REPUBLIKA.CO.ID, JAKARTA -- Kementerian Lingkungan Hidup dan Kehutanan (KLHK) bekerja sama dengan Kementerian Pariwisata (Kemenpar) melakukan penandatanganan nota kesepahaman percepatan aktualidasi destinasi pariwisata alam.
Tujuannya memajukan sektor pariwisata di Indonesia melalui keberadaan taman nasional dan hutan alam.
"Pariwisata merupakan sektor yang bisa menggerakkan ekonomi sekaligus paling ramah lingkungan, bahkan di dalamnya ada unsur konservasi," kata Menpar Arief Yahya seusai penandatanganan MoU di Auditorium Soedjarwo Gedung Manggala Wanabhakti Selasa (27/10).
Sebagai pusat megabiodiversity, kawasan hutan Indonesia memiliki kekuatan unsur wisata dalam bentuk nature 35 persen, culture 60 persen dan manmade 5 persen. Kawasan hutan Indonesia juga memiliki beragam keunikan dalam bentuk gejala alam yang indah dan mampu meningkatkan minat wisatawan berkunjung.
Kawasan tersebut misalnya lautan pasir atau kaldera bromo, kawah biru, kawah ijen dan keindahan alam lainnya yang tersebar di 51 taman nasional dan 114 taman wisata alam. Diseriusinya kerja sama antara KLHK dan Kemenpar menurutnya sangat baik dalam upaya konservasi kekayaan alam sekaligus meningkatkan ekonomi nasional.
Direktur Jenderal Konservasi Sumber Daya Alam Hayati dan Ekosistem (KSDAE) Kementerian Lingkungan Hidup dan Kehutanan (KLHK) Tachrir Fatoni menerangkan, kerja sama tersebut memang sudah sepatutnya dimulai. Meski, kerja sama juga harus melibatkan segenap elemen bangsa baik pemerintah daerah, swasta, pelaku usaha dan masyarakat luas.

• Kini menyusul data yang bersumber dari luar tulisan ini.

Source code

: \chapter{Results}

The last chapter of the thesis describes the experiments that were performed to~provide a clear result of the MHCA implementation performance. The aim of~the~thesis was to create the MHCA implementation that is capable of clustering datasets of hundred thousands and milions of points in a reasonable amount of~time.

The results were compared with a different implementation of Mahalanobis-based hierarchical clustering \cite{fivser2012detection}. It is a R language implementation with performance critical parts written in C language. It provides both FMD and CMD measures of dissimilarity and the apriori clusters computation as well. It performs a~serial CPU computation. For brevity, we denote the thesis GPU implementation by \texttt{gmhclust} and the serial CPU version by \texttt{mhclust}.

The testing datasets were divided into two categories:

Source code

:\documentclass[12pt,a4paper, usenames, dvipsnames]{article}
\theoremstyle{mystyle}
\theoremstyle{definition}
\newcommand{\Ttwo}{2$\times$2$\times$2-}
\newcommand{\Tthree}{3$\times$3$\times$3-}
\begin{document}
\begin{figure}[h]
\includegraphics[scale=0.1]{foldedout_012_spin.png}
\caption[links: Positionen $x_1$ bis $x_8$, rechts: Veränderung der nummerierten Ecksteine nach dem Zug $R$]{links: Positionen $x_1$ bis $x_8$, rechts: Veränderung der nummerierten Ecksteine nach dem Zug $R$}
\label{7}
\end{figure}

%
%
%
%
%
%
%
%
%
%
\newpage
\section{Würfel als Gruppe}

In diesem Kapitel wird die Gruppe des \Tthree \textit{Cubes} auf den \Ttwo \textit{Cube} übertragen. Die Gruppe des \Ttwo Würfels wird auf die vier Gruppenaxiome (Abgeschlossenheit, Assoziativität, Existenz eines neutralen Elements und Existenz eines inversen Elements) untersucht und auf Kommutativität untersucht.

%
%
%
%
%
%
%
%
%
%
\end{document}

Saat ini, lanjut dia, terdapat enam taman nasional di Indonesia yang ditetapkan UNESCO sebagai The World Heritage Sites. Dua diantaranya ditetapkan sebagai cagar biosfer yakni Taman Nasional (TN) Gunung Leuser dan TN Komodo.
"Bahkan, TN Komodo juga resmi menjadi salah satu dari New 7 Wonders of Nature," katanya. Lima TN yang menyandang predikat tunggal sebagai cagar biosfer yakni TN Siberut, TN Gunung Gede Pangrango, TN Tanjung Puting, TN Wakatobi dan TN Lore Lindu.
Pencapaian dan pengakuan internasional tersebut seharusnya dapat dijadikan sebagai branding untuk dipromosikan. Ia menjadi modal memajukan sektor pariwisata alam unggul.
"Taman nasional jangan dibiarkan jelek, dalam artian bukan hanya dijaga namun harus bisa mengatrol nilai tambahnya," tuturnya.